Rare green fireball explodes over Australia, creating bright flash visible for hundreds of miles
The exploding meteor, known as a bolide, also created a sonic boom that shook a nearby town.
An unusual green meteor recently exploded as it plummeted through the sky over Australia, giving off a brilliant flash of light that could be seen for miles and a loud bang that stunned local residents below.
Cameras at Cairns Airport in Queensland captured a video of the exploding meteor, known as a bolide, at 9:22 p.m. local time on May 20. Video footage uploaded to the airport's Facebook page shows an initial green flash lighting up the night sky before a secondary white flash.

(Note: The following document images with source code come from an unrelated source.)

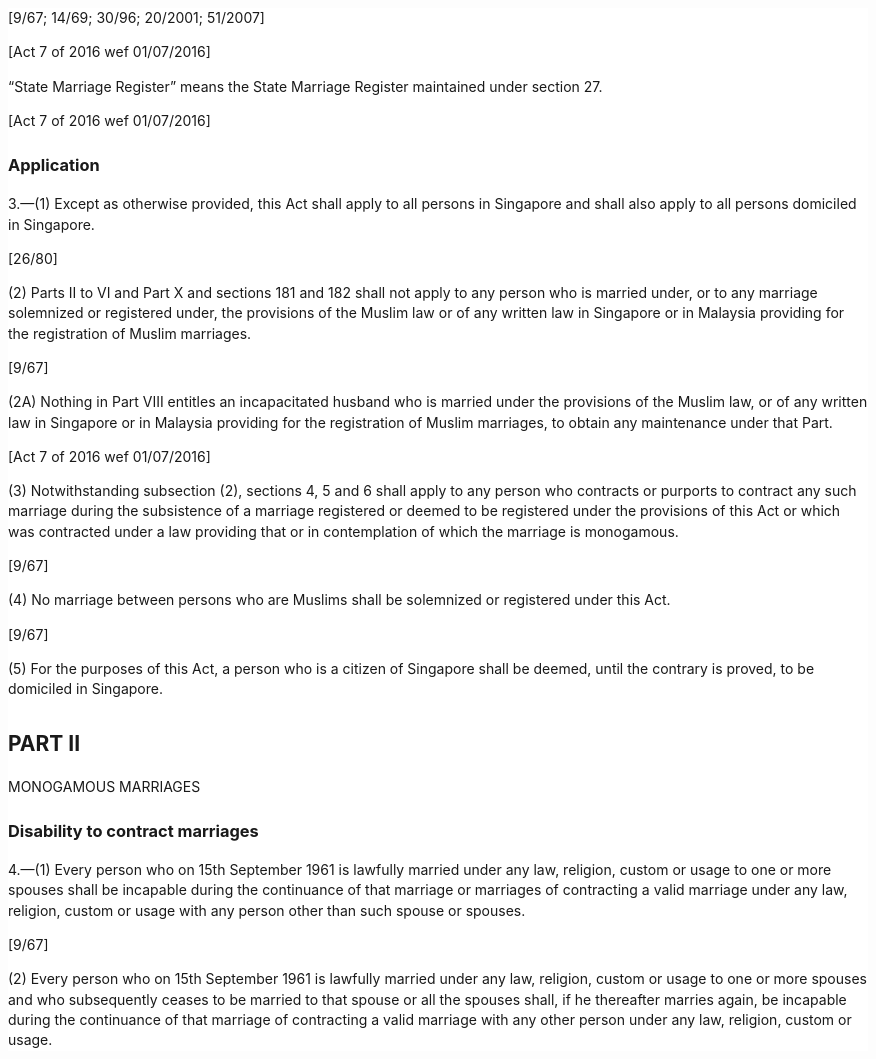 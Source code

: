 [9/67; 14/69; 30/96; 20/2001; 51/2007]

[Act 7 of 2016 wef 01/07/2016]

“State Marriage Register” means the State Marriage Register maintained under section 27.

[Act 7 of 2016 wef 01/07/2016]

### Application

3\.—(1) Except as otherwise provided, this Act shall apply to all persons in Singapore and shall also apply to all persons domiciled in Singapore.

[26/80]

(2) Parts II to VI and Part X and sections 181 and 182 shall not apply to any person who is married under, or to any marriage solemnized or registered under, the provisions of the Muslim law or of any written law in Singapore or in Malaysia providing for the registration of Muslim marriages.

[9/67]

(2A) Nothing in Part VIII entitles an incapacitated husband who is married under the provisions of the Muslim law, or of any written law in Singapore or in Malaysia providing for the registration of Muslim marriages, to obtain any maintenance under that Part.

[Act 7 of 2016 wef 01/07/2016]

(3) Notwithstanding subsection (2), sections 4, 5 and 6 shall apply to any person who contracts or purports to contract any such marriage during the subsistence of a marriage registered or deemed to be registered under the provisions of this Act or which was contracted under a law providing that or in contemplation of which the marriage is monogamous.

[9/67]

(4) No marriage between persons who are Muslims shall be solemnized or registered under this Act.

[9/67]

(5) For the purposes of this Act, a person who is a citizen of Singapore shall be deemed, until the contrary is proved, to be domiciled in Singapore.

## PART II

MONOGAMOUS MARRIAGES

### Disability to contract marriages

4\.—(1) Every person who on 15th September 1961 is lawfully married under any law, religion, custom or usage to one or more spouses shall be incapable during the continuance of that marriage or marriages of contracting a valid marriage under any law, religion, custom or usage with any person other than such spouse or spouses.

[9/67]

(2) Every person who on 15th September 1961 is lawfully married under any law, religion, custom or usage to one or more spouses and who subsequently ceases to be married to that spouse or all the spouses shall, if he thereafter marries again, be incapable during the continuance of that marriage of contracting a valid marriage with any other person under any law, religion, custom or usage.
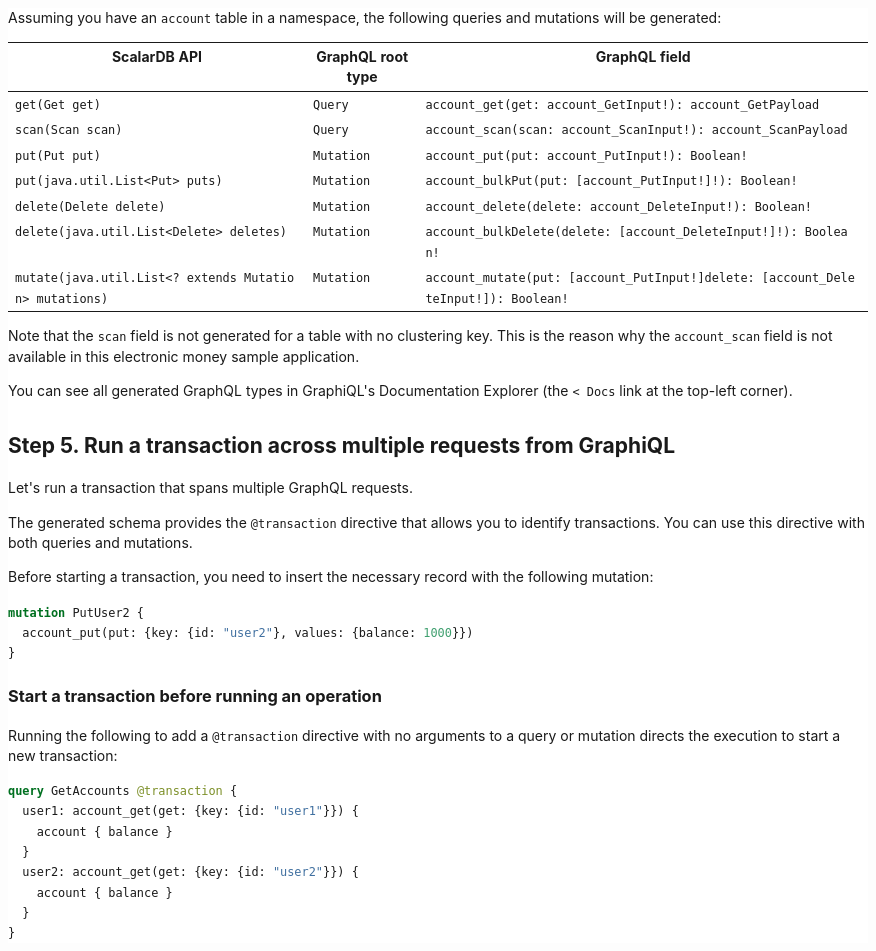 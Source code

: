 Assuming you have an `account` table in a namespace, the following queries and mutations will be generated:

| ScalarDB API                                           | GraphQL root type | GraphQL field                                                                      |
|--------------------------------------------------------|-------------------|------------------------------------------------------------------------------------|
| `get(Get get)`                                         | `Query`           | `account_get(get: account_GetInput!): account_GetPayload`                          |
| `scan(Scan scan)`                                      | `Query`           | `account_scan(scan: account_ScanInput!): account_ScanPayload`                      |
| `put(Put put)`                                         | `Mutation`        | `account_put(put: account_PutInput!): Boolean!`                                    |
| `put(java.util.List<Put> puts)`                        | `Mutation`        | `account_bulkPut(put: [account_PutInput!]!): Boolean!`                             |
| `delete(Delete delete)`                                | `Mutation`        | `account_delete(delete: account_DeleteInput!): Boolean!`                           |
| `delete(java.util.List<Delete> deletes)`               | `Mutation`        | `account_bulkDelete(delete: [account_DeleteInput!]!): Boolean!`                    |
| `mutate(java.util.List<? extends Mutation> mutations)` | `Mutation`        | `account_mutate(put: [account_PutInput!]delete: [account_DeleteInput!]): Boolean!` |

Note that the `scan` field is not generated for a table with no clustering key.
This is the reason why the `account_scan` field is not available in this electronic money sample application.

You can see all generated GraphQL types in GraphiQL's Documentation Explorer (the `< Docs` link at the top-left corner).

## Step 5. Run a transaction across multiple requests from GraphiQL

Let's run a transaction that spans multiple GraphQL requests.

The generated schema provides the `@transaction` directive that allows you to identify transactions.
You can use this directive with both queries and mutations.

Before starting a transaction, you need to insert the necessary record with the following mutation:

```graphql
mutation PutUser2 {
  account_put(put: {key: {id: "user2"}, values: {balance: 1000}})
}
```

### Start a transaction before running an operation

Running the following to add a `@transaction` directive with no arguments to a query or mutation directs the execution to start a new transaction:

```graphql
query GetAccounts @transaction {
  user1: account_get(get: {key: {id: "user1"}}) {
    account { balance }
  }
  user2: account_get(get: {key: {id: "user2"}}) {
    account { balance }
  }
}
```
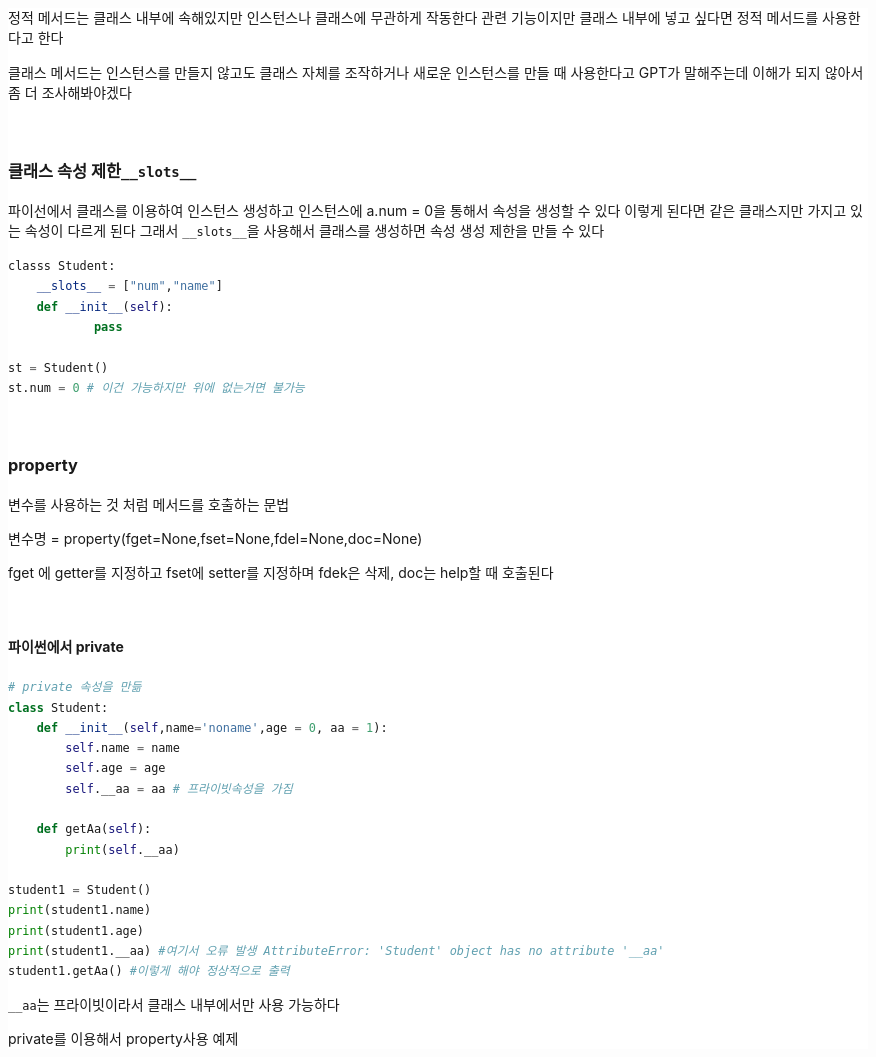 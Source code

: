 정적 메서드는 클래스 내부에 속해있지만 인스턴스나 클래스에 무관하게 작동한다 관련 기능이지만 클래스 내부에 넣고 싶다면 정적 메서드를 사용한다고 한다

클래스 메서드는 인스턴스를 만들지 않고도 클래스 자체를 조작하거나 새로운 인스턴스를 만들 때 사용한다고 GPT가 말해주는데 이해가 되지 않아서 좀 더 조사해봐야겠다

&nbsp;

### 클래스 속성 제한`__slots__`

파이선에서 클래스를 이용하여 인스턴스 생성하고 인스턴스에 a.num = 0을 통해서 속성을 생성할 수 있다 이렇게 된다면 같은 클래스지만 가지고 있는 속성이 다르게 된다 그래서 `__slots__`을 사용해서  클래스를 생성하면 속성 생성 제한을 만들 수 있다

``` py
classs Student:
    __slots__ = ["num","name"]
    def __init__(self):
        	pass

st = Student()
st.num = 0 # 이건 가능하지만 위에 없는거면 불가능
```

&nbsp;

### property

변수를 사용하는 것 처럼 메서드를 호출하는 문법

변수명 = property(fget=None,fset=None,fdel=None,doc=None)

fget 에 getter를 지정하고 fset에 setter를 지정하며 fdek은 삭제, doc는 help할 때 호출된다

&nbsp;

#### 파이썬에서 private

``` py
# private 속성을 만듦
class Student:
    def __init__(self,name='noname',age = 0, aa = 1):
        self.name = name
        self.age = age
        self.__aa = aa # 프라이빗속성을 가짐
        
    def getAa(self):
        print(self.__aa)

student1 = Student()
print(student1.name)
print(student1.age)
print(student1.__aa) #여기서 오류 발생 AttributeError: 'Student' object has no attribute '__aa'
student1.getAa() #이렇게 해야 정상적으로 출력
```

`__aa`는 프라이빗이라서 클래스 내부에서만 사용 가능하다

private를 이용해서 property사용 예제
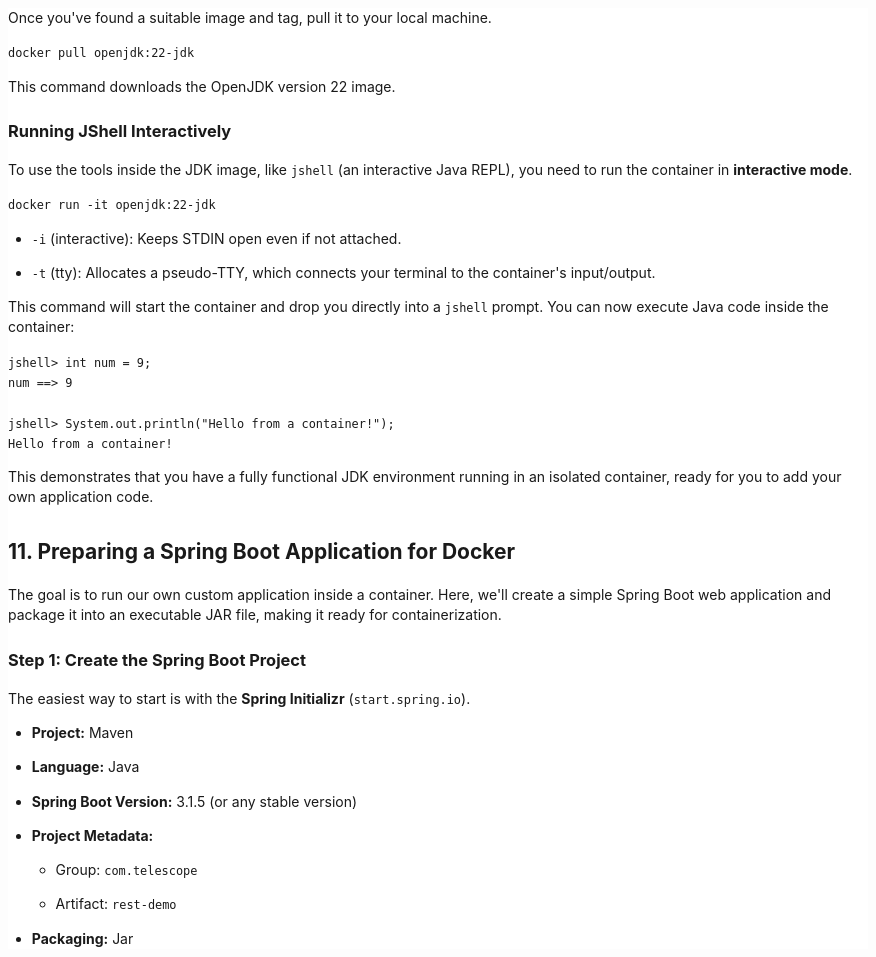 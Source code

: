 Once you've found a suitable image and tag, pull it to your local machine.

```
docker pull openjdk:22-jdk
```

This command downloads the OpenJDK version 22 image.

### Running JShell Interactively

To use the tools inside the JDK image, like `jshell` (an interactive Java REPL), you need to run the container in **interactive mode**.

```
docker run -it openjdk:22-jdk
```

- `-i` (interactive): Keeps STDIN open even if not attached.
    
- `-t` (tty): Allocates a pseudo-TTY, which connects your terminal to the container's input/output.
    

This command will start the container and drop you directly into a `jshell` prompt. You can now execute Java code inside the container:

```
jshell> int num = 9;
num ==> 9

jshell> System.out.println("Hello from a container!");
Hello from a container!
```

This demonstrates that you have a fully functional JDK environment running in an isolated container, ready for you to add your own application code.

## 11. Preparing a Spring Boot Application for Docker

The goal is to run our own custom application inside a container. Here, we'll create a simple Spring Boot web application and package it into an executable JAR file, making it ready for containerization.

### Step 1: Create the Spring Boot Project

The easiest way to start is with the **Spring Initializr** (`start.spring.io`).

- **Project:** Maven
    
- **Language:** Java
    
- **Spring Boot Version:** 3.1.5 (or any stable version)
    
- **Project Metadata:**
    
    - Group: `com.telescope`
        
    - Artifact: `rest-demo`
        
- **Packaging:** Jar
     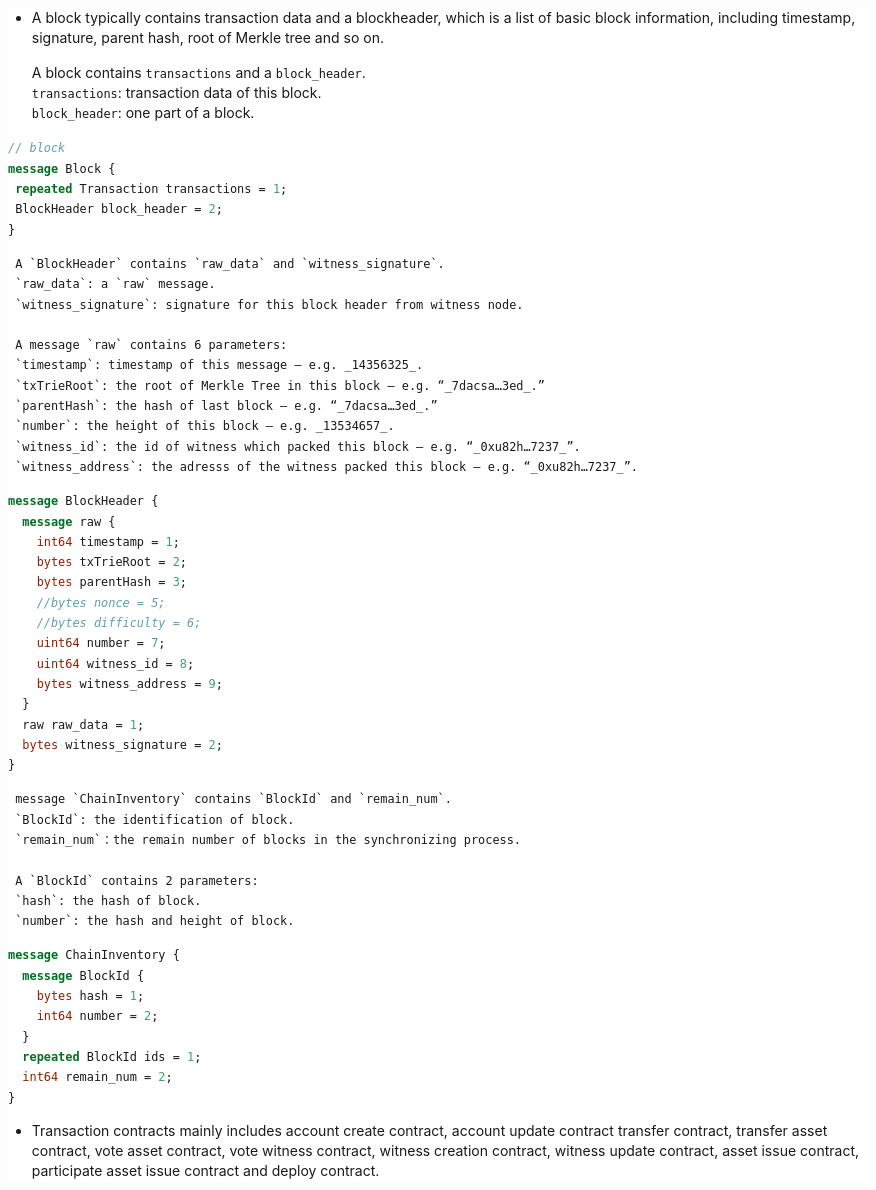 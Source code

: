 +	A block typically contains transaction data and a blockheader, which is a list of basic block information, including timestamp, signature, parent hash, root of Merkle tree and so on.

     A block contains `transactions` and a `block_header`.  
     `transactions`: transaction data of this block.   
     `block_header`: one part of a block.
 ```protobuf      
 // block
message Block { 
  repeated Transaction transactions = 1; 
  BlockHeader block_header = 2; 
} 
```
     A `BlockHeader` contains `raw_data` and `witness_signature`.  
     `raw_data`: a `raw` message.  
     `witness_signature`: signature for this block header from witness node.

     A message `raw` contains 6 parameters:  
     `timestamp`: timestamp of this message – e.g. _14356325_.  
     `txTrieRoot`: the root of Merkle Tree in this block – e.g. “_7dacsa…3ed_.”  
     `parentHash`: the hash of last block – e.g. “_7dacsa…3ed_.”  
     `number`: the height of this block – e.g. _13534657_.  
     `witness_id`: the id of witness which packed this block – e.g. “_0xu82h…7237_”.  
     `witness_address`: the adresss of the witness packed this block – e.g. “_0xu82h…7237_”.
```protobuf
message BlockHeader {   
  message raw {     
    int64 timestamp = 1;     
    bytes txTrieRoot = 2;     
    bytes parentHash = 3;  
    //bytes nonce = 5; 
    //bytes difficulty = 6; 
    uint64 number = 7; 
    uint64 witness_id = 8; 
    bytes witness_address = 9; 
  } 
  raw raw_data = 1; 
  bytes witness_signature = 2; 
} 
```
     message `ChainInventory` contains `BlockId` and `remain_num`.  
     `BlockId`: the identification of block.  
     `remain_num`：the remain number of blocks in the synchronizing process. 
     
     A `BlockId` contains 2 parameters:  
     `hash`: the hash of block.  
     `number`: the hash and height of block.
```protobuf      
message ChainInventory { 
  message BlockId { 
    bytes hash = 1; 
    int64 number = 2; 
  } 
  repeated BlockId ids = 1; 
  int64 remain_num = 2; 
} 
```       
+	Transaction contracts mainly includes account create contract, account update contract transfer contract, transfer asset contract, vote asset contract, vote witness contract, witness creation contract, witness update contract, asset issue contract, participate asset issue contract and deploy contract.
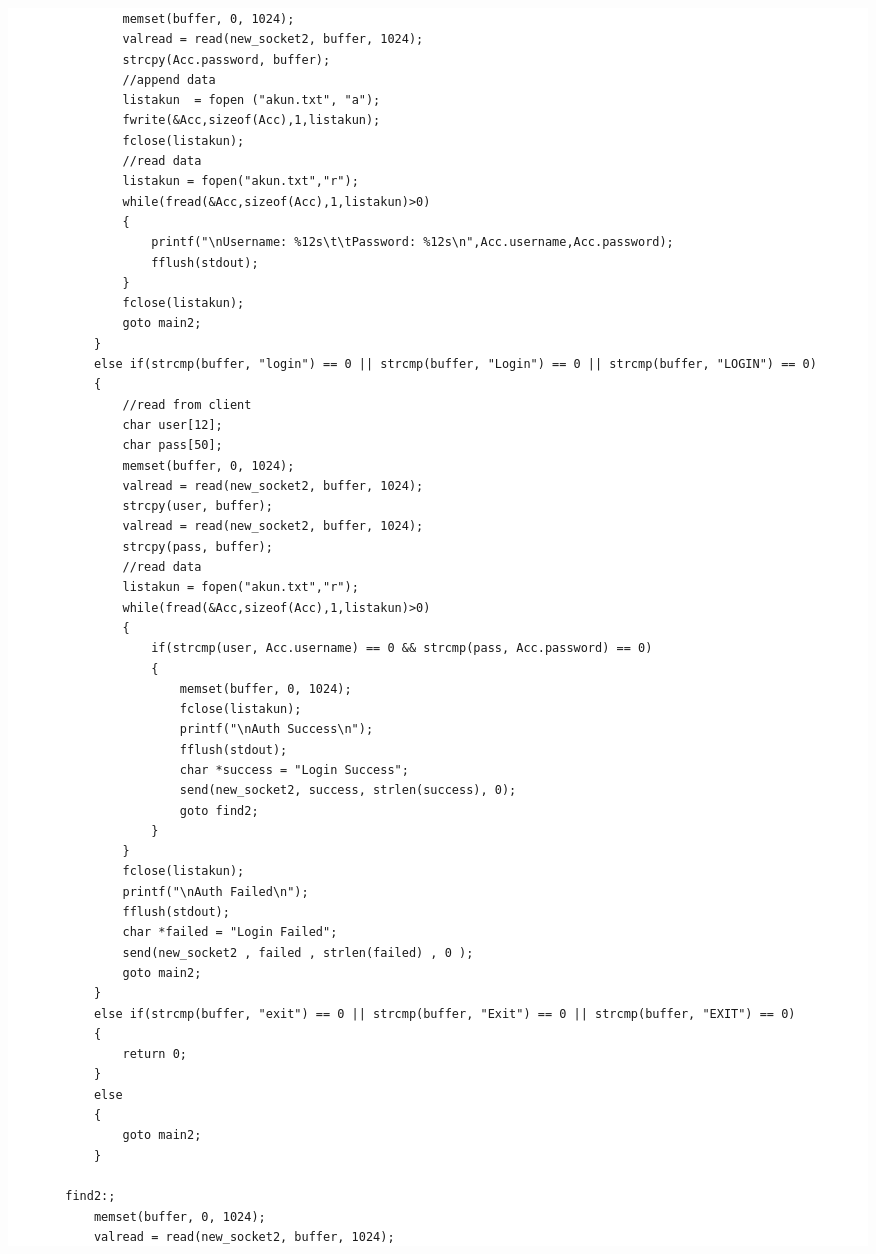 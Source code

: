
 ```
                memset(buffer, 0, 1024);
                valread = read(new_socket2, buffer, 1024);
                strcpy(Acc.password, buffer);
                //append data
                listakun  = fopen ("akun.txt", "a");
                fwrite(&Acc,sizeof(Acc),1,listakun);
                fclose(listakun);
                //read data
                listakun = fopen("akun.txt","r");
                while(fread(&Acc,sizeof(Acc),1,listakun)>0)
                {
                    printf("\nUsername: %12s\t\tPassword: %12s\n",Acc.username,Acc.password);
                    fflush(stdout);
                }
                fclose(listakun);
                goto main2;
            }
            else if(strcmp(buffer, "login") == 0 || strcmp(buffer, "Login") == 0 || strcmp(buffer, "LOGIN") == 0)
            {
                //read from client
                char user[12];
                char pass[50];
                memset(buffer, 0, 1024);
                valread = read(new_socket2, buffer, 1024);
                strcpy(user, buffer);
                valread = read(new_socket2, buffer, 1024);
                strcpy(pass, buffer);
                //read data
                listakun = fopen("akun.txt","r");
                while(fread(&Acc,sizeof(Acc),1,listakun)>0)
                {
                    if(strcmp(user, Acc.username) == 0 && strcmp(pass, Acc.password) == 0)
                    {
                        memset(buffer, 0, 1024);
                        fclose(listakun);
                        printf("\nAuth Success\n");
                        fflush(stdout);
                        char *success = "Login Success";
                        send(new_socket2, success, strlen(success), 0);
                        goto find2;
                    }
                }
                fclose(listakun);
                printf("\nAuth Failed\n");
                fflush(stdout);
                char *failed = "Login Failed";
                send(new_socket2 , failed , strlen(failed) , 0 );
                goto main2;
            }
            else if(strcmp(buffer, "exit") == 0 || strcmp(buffer, "Exit") == 0 || strcmp(buffer, "EXIT") == 0)
            {
                return 0;
            }
            else
            {
                goto main2;
            }

        find2:;
            memset(buffer, 0, 1024);
            valread = read(new_socket2, buffer, 1024);
```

Additional footage captured on smartphones, dashcams and security cameras showed that the flash was visible as far away as Normanton, which is around 370 miles (600 kilometers) west of Cairns, The Guardian reported. The sound of the explosion could be heard most clearly above the town of Croydon, which is around 60 miles (100 km) east of Normanton, suggesting that the meteor exploded somewhere overhead.
The space rock was likely quite small, between 1.6 and 3.2 feet (0.5 and 1 meter) across, and could have been traveling up to 93,000 mph (150,000 km/h), Brad Tucker, an astrophysicist at Australian National University in Canberra, told The Guardian. Any fragments that crashed to Earth would likely have been very small and were likely still frozen, he added.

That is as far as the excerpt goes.